坂田英三 旧ブログ

2013年までのブログです

日本漫画を読むフランスの謎

昨日書いたように今は大ブームの日本の漫画だが、私がパリに来た83年頃はテレビで放映されるようになった日本アニメが「暴力的で絵もぞんざい」と酷評を受けていた。確かにフランスで「BD」と呼ばれるものはストーリー性が高く絵が克明に描かれ、作家も1年に1冊書き上げればよいという、日本の漫画、劇画とはコンセプトが違うものであった。日本の漫画は、すべての意味で凄まじい競争で淘汰されたものなので日本製電気製品と同様売れて当然なのだが、やっぱり土台の文化が違うと受け入れられないものかと、その頃は思っていた。それがある時期一気に堰を切ったように流布し、地下鉄の中で若者が日本の漫画に見入っている光景に出くわすようになった。昨日の評論ではブラックジャックの手術の光景の描写はすごいと褒めていたが、描写の細かさではフランスのBDには叶わないと思うが、見方が変わった。日本の漫画ブームを支えるのは若者だが彼等は「親が嫌がった」日本アニメを見て育っている。だから知らぬうちに日本の漫画の乗りを拾得したのだろう。

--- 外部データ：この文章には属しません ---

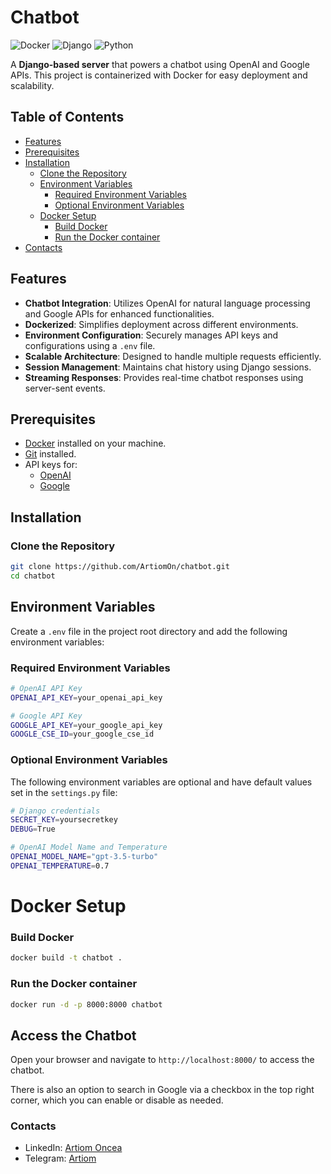 # Chatbot

![Docker](https://img.shields.io/badge/docker-yes-brightgreen.svg)
![Django](https://img.shields.io/badge/django-4.2%2B-green.svg)
![Python](https://img.shields.io/badge/python-3.10%2B-blue.svg)

A **Django-based server** that powers a chatbot using OpenAI and Google APIs. This project is containerized with Docker for easy deployment and scalability.

## Table of Contents

- [Features](#features)
- [Prerequisites](#prerequisites)
- [Installation](#installation)
  - [Clone the Repository](#clone-the-repository)
  - [Environment Variables](#environment-variables)
    - [Required Environment Variables](#required-environment-variables)
    - [Optional Environment Variables](#optional-environment-variables)
  - [Docker Setup](#docker-setup)
    - [Build Docker](#build-docker)
    - [Run the Docker container](#run-the-docker-container)
- [Contacts](#contacts)

## Features

- **Chatbot Integration**: Utilizes OpenAI for natural language processing and Google APIs for enhanced functionalities.
- **Dockerized**: Simplifies deployment across different environments.
- **Environment Configuration**: Securely manages API keys and configurations using a `.env` file.
- **Scalable Architecture**: Designed to handle multiple requests efficiently.
- **Session Management**: Maintains chat history using Django sessions.
- **Streaming Responses**: Provides real-time chatbot responses using server-sent events.

## Prerequisites

- [Docker](https://www.docker.com/get-started) installed on your machine.
- [Git](https://git-scm.com/downloads) installed.
- API keys for:
  - [OpenAI](https://openai.com/)
  - [Google](https://cloud.google.com/)

## Installation

### Clone the Repository

```bash
git clone https://github.com/ArtiomOn/chatbot.git
cd chatbot
```

## Environment Variables

Create a `.env` file in the project root directory and add the following environment variables:

### Required Environment Variables
```bash
# OpenAI API Key
OPENAI_API_KEY=your_openai_api_key

# Google API Key
GOOGLE_API_KEY=your_google_api_key
GOOGLE_CSE_ID=your_google_cse_id
```

### Optional Environment Variables
The following environment variables are optional and have default values set in the `settings.py` file:
```bash
# Django credentials
SECRET_KEY=yoursecretkey
DEBUG=True

# OpenAI Model Name and Temperature
OPENAI_MODEL_NAME="gpt-3.5-turbo"
OPENAI_TEMPERATURE=0.7
```

# Docker Setup

### Build Docker

```bash
docker build -t chatbot .
```

### Run the Docker container

```bash
docker run -d -p 8000:8000 chatbot
```

## Access the Chatbot

Open your browser and navigate to `http://localhost:8000/` to access the chatbot.

There is also an option to search in Google via a checkbox in the top right corner, which you can enable or disable as needed.


### Contacts

- LinkedIn: [Artiom Oncea](www.linkedin.com/in/artiom-oncea-8b2174216)
- Telegram: [Artiom](https://t.me/art1292)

日本のコス何とか(漫画の主人公のようなファッション)もパリの街に現れた来そうな。でもフランスの若者と日本の若者がそこまで似てきたとも思えないし、何故フランスで一番流行?という謎が解けない。何が面白いか友人の子供に尋ねたことがあるが、基本的に彼等の読んでいる漫画は私のしらないものばかりだったので反応の分析のしようがなかった。そのために新しい漫画を読むほどの探究心はないし。